# Problem details
Please output every entry below exactly as written, leaving out any pictures.

::::::::

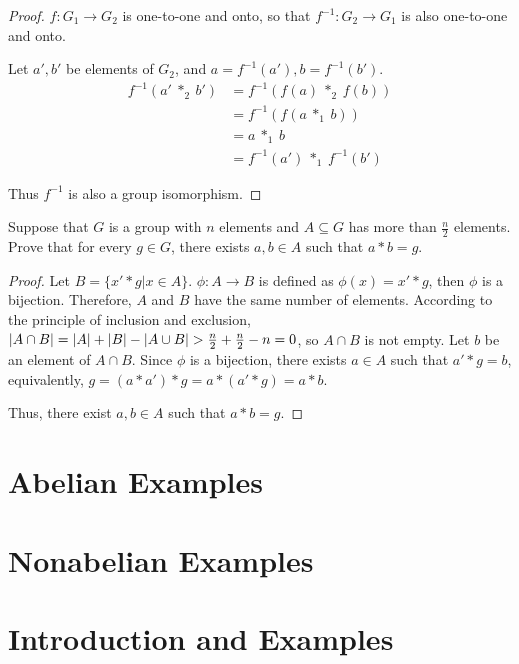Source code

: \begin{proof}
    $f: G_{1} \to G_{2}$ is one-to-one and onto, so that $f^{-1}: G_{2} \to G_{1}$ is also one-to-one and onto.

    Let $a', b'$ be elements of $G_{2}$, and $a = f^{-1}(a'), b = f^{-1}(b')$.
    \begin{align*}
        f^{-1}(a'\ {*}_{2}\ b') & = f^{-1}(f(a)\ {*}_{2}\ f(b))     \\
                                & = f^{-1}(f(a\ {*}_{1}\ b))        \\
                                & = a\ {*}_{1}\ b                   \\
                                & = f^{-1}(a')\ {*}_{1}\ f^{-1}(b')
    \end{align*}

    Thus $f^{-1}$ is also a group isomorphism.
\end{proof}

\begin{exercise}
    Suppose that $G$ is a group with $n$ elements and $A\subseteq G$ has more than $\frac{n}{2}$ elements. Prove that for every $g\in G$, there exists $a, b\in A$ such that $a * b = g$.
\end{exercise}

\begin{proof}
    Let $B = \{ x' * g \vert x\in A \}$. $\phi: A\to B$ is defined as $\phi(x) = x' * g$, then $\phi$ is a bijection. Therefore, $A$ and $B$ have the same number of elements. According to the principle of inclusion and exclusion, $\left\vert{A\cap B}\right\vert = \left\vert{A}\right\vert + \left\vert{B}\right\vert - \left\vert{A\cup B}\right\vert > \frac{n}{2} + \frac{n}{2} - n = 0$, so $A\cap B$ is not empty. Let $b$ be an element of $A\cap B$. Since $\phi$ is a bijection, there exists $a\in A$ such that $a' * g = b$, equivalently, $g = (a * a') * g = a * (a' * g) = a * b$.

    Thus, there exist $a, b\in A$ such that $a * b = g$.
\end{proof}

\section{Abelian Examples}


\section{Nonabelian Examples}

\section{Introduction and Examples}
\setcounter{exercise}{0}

::::::::

# Result below
Source code

: \begin{proof}
    $f: G_{1} \to G_{2}$ is one-to-one and onto, so that $f^{-1}: G_{2} \to G_{1}$ is also one-to-one and onto.

    Let $a', b'$ be elements of $G_{2}$, and $a = f^{-1}(a'), b = f^{-1}(b')$.
    \begin{align*}
        f^{-1}(a'\ {*}_{2}\ b') & = f^{-1}(f(a)\ {*}_{2}\ f(b))     \\
                                & = f^{-1}(f(a\ {*}_{1}\ b))        \\
                                & = a\ {*}_{1}\ b                   \\
                                & = f^{-1}(a')\ {*}_{1}\ f^{-1}(b')
    \end{align*}

    Thus $f^{-1}$ is also a group isomorphism.
\end{proof}

\begin{exercise}
    Suppose that $G$ is a group with $n$ elements and $A\subseteq G$ has more than $\frac{n}{2}$ elements. Prove that for every $g\in G$, there exists $a, b\in A$ such that $a * b = g$.
\end{exercise}

\begin{proof}
    Let $B = \{ x' * g \vert x\in A \}$. $\phi: A\to B$ is defined as $\phi(x) = x' * g$, then $\phi$ is a bijection. Therefore, $A$ and $B$ have the same number of elements. According to the principle of inclusion and exclusion, $\left\vert{A\cap B}\right\vert = \left\vert{A}\right\vert + \left\vert{B}\right\vert - \left\vert{A\cup B}\right\vert > \frac{n}{2} + \frac{n}{2} - n = 0$, so $A\cap B$ is not empty. Let $b$ be an element of $A\cap B$. Since $\phi$ is a bijection, there exists $a\in A$ such that $a' * g = b$, equivalently, $g = (a * a') * g = a * (a' * g) = a * b$.

    Thus, there exist $a, b\in A$ such that $a * b = g$.
\end{proof}

\section{Abelian Examples}


\section{Nonabelian Examples}

\section{Introduction and Examples}
\setcounter{exercise}{0}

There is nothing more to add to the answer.